L’immense popularité du premier concerto pour violon de Max Bruch a rejeté dans l’ombre le reste de son œuvre concertant. C’est une grande injustice car Bruch possédait outre une exceptionnelle science pour mettre en valeur l’instrument (dont il était d’ailleurs très fier) un sens de la construction et de l’originalité formelle qui mérite encore d’être reconnu aujourd’hui. Son deuxième concerto écrit pour Sarasate illustre ce mélange séduisant entre un lyrisme prenant tout à fait digne de son célèbre prédécesseur et une forme particulièrement élaborée (ses détracteurs l’avaient appelé le concerto sans premier mouvement parce qu’il s’ouvre sur un adagio…). Quant à la brillante fantaisie écossaise qui associe la harpe au violon, elle utilise avec des mélodies folkloriques avec autant de naturel que Mendelssohn dans sa symphonie elle aussi écossaise.

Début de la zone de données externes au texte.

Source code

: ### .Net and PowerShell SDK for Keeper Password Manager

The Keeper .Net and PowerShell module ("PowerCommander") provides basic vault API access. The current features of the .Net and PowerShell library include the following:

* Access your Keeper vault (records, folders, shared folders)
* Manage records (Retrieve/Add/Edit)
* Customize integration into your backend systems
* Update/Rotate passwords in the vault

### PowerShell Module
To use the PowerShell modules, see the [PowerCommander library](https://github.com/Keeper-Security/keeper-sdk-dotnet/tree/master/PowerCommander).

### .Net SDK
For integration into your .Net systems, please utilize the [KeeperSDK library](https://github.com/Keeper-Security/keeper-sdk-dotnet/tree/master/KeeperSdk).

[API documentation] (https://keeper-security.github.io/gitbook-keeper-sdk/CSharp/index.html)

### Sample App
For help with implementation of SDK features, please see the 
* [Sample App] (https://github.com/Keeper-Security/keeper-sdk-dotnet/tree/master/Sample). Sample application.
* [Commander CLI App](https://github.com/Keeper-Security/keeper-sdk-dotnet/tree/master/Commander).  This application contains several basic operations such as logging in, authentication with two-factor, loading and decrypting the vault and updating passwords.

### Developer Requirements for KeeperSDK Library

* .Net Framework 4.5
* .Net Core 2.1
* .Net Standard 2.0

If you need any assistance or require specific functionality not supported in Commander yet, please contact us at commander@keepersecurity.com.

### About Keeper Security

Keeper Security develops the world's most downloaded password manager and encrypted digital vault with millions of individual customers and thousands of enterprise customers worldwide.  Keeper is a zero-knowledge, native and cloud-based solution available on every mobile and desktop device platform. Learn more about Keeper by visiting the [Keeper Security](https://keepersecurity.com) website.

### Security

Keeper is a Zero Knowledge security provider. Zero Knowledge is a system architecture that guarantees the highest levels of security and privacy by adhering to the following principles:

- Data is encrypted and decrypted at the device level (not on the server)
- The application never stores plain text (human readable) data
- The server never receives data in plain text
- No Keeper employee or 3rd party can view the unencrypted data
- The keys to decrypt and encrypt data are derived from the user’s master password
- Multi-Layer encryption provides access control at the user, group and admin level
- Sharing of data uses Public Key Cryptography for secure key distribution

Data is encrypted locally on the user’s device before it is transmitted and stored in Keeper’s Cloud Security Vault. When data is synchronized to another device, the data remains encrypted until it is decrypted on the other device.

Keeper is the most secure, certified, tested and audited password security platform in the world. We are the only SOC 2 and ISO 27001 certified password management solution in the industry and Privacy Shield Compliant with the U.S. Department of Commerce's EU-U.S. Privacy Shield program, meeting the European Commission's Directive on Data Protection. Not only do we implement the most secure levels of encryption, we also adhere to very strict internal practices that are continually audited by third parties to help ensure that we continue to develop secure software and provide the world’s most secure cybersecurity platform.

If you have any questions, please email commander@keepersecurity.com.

Le bref adagio appassionato qui conclut ce premier volume fournirait un bis enthousiasmant à nombre de nos solistes ; l’excellente Antje Weithaas vient prendre le relais des quelques grands noms qui jadis ne dédaignaient pas de mettre ces pages à leur répertoire, notamment Heifetz pour la Fantaisie. (Richard Wander)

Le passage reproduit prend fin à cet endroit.